Mais quand j’étais petit, je n’ai pas traité cela comme un traumatisme. Je me souviens juste d’avoir roulé dans un chariot rouge pendant que ma mère emmenait mon frère et ma sœur à l’école. Je pensais que c’était amusant.
Puis ma mère a fait quelque chose de remarquable. Tout en élevant trois enfants et en travaillant à temps plein, elle a obtenu sa maîtrise.
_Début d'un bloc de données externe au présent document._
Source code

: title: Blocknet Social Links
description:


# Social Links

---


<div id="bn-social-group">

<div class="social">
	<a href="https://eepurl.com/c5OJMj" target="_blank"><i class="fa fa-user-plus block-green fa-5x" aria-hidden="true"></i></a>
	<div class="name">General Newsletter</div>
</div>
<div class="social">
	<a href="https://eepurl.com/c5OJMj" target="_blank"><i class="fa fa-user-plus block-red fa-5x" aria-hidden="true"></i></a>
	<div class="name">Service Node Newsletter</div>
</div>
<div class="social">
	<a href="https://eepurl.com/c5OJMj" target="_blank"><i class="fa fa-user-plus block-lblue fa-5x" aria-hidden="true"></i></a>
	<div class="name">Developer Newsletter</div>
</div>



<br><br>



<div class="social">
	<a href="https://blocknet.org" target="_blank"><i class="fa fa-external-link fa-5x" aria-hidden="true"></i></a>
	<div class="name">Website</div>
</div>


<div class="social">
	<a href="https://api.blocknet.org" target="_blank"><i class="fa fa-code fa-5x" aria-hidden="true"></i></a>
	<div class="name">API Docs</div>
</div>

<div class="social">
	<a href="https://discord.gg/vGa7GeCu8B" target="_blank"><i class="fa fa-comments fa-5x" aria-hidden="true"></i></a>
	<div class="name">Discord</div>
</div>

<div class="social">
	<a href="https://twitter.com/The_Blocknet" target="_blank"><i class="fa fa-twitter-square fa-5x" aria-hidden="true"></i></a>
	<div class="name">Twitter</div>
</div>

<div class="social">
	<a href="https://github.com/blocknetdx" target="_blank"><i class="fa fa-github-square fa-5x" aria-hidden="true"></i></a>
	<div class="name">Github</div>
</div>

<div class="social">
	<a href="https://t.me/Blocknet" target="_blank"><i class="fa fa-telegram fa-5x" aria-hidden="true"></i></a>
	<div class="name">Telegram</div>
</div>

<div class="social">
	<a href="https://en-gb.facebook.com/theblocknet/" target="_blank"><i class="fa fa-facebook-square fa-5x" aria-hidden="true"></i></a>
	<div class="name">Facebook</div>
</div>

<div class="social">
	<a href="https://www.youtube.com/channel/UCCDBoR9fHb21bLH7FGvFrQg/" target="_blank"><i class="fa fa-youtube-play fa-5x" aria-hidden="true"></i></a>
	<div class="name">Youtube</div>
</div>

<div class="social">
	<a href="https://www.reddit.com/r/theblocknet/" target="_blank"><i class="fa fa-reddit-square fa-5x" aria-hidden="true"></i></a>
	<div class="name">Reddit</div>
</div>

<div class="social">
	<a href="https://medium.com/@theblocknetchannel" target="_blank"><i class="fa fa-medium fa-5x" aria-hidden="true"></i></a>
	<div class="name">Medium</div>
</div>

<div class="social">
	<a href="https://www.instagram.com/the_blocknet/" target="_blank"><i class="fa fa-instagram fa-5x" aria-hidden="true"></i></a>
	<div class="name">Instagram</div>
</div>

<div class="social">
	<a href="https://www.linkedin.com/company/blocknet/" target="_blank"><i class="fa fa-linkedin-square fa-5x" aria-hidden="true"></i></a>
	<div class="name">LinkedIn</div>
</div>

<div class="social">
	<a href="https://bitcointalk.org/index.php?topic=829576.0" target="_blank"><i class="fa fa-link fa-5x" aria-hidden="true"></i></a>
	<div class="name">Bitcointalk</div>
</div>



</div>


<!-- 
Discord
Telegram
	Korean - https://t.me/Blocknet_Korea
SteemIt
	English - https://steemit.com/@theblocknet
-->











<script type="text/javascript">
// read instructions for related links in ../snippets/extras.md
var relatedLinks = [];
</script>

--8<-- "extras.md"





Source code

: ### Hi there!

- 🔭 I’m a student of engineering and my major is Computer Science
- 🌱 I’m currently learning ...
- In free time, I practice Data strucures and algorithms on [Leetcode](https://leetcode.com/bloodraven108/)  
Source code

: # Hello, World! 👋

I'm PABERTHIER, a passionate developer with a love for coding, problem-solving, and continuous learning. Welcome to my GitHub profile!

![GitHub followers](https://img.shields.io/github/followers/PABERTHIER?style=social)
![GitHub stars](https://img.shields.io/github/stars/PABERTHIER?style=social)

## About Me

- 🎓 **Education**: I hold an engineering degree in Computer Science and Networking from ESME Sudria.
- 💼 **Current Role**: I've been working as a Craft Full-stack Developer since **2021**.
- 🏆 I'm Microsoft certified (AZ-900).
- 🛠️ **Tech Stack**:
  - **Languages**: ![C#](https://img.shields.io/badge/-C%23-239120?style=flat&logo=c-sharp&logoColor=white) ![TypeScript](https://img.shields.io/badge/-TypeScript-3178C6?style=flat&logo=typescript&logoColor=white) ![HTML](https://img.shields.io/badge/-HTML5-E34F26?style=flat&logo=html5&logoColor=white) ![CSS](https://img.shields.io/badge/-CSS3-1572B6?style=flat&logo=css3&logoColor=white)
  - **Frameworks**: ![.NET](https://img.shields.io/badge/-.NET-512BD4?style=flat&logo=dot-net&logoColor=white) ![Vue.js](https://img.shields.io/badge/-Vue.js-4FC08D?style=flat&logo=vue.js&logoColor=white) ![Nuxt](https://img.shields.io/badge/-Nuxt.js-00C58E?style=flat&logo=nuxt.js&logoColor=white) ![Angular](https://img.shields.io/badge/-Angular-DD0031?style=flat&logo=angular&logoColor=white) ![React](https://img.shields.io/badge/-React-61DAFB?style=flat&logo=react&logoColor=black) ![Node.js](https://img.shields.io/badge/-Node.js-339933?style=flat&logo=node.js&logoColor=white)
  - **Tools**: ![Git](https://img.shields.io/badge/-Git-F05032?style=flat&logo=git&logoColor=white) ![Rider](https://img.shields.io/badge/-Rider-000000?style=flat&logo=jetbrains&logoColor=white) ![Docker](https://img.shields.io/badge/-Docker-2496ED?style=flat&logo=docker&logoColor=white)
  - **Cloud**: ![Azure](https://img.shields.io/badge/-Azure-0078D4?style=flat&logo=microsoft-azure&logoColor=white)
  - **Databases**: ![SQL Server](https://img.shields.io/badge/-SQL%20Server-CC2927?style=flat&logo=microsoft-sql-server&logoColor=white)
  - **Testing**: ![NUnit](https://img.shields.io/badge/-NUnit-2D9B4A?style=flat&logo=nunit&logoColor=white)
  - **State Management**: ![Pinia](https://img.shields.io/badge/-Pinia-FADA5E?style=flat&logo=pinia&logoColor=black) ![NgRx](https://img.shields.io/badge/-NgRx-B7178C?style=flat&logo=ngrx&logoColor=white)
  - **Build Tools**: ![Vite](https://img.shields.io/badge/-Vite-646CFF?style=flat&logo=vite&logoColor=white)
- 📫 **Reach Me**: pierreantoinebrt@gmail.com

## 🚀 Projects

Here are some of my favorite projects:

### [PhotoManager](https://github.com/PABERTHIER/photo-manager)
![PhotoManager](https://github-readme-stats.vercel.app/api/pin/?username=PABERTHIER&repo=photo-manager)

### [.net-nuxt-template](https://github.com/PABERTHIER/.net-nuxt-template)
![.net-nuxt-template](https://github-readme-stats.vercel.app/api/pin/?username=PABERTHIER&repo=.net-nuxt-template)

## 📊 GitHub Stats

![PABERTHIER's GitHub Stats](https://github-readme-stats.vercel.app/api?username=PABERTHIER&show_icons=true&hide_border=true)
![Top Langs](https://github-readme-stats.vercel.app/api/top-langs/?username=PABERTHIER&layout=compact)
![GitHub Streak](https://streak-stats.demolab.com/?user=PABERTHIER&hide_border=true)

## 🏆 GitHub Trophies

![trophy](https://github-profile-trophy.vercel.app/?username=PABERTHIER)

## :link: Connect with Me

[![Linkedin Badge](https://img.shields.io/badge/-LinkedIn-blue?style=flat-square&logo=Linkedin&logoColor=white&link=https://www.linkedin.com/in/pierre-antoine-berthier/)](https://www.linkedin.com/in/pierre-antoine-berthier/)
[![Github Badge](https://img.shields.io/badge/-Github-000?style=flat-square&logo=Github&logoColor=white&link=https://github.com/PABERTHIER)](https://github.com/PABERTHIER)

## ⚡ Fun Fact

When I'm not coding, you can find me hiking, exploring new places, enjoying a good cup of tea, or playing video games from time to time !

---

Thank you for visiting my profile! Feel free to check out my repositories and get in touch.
Elle a obtenu le travail de ses rêves.
Nous avons emménagé dans notre première vraie maison – une petite maison blanche en forme de fusil de chasse près d’une église. Deux chambres, une salle de bain, environ 700 pieds carrés. C’était un petit endroit, mais pour nous, c’était comme si nous y étions enfin parvenus.
Quelques années plus tard, je suis rentré à la maison et j’ai trouvé ma mère sur le canapé en train de pleurer. Elle avait été licenciée ce jour-là.
Ironiquement, c’était la première fois que je ressentais une peur financière dans mes os. Allons-nous perdre la maison ? Est-ce que tout ira bien pour nous ? Ce moment ne m’a jamais quitté. Cela détermine toujours la façon dont j’aide les gens aujourd’hui.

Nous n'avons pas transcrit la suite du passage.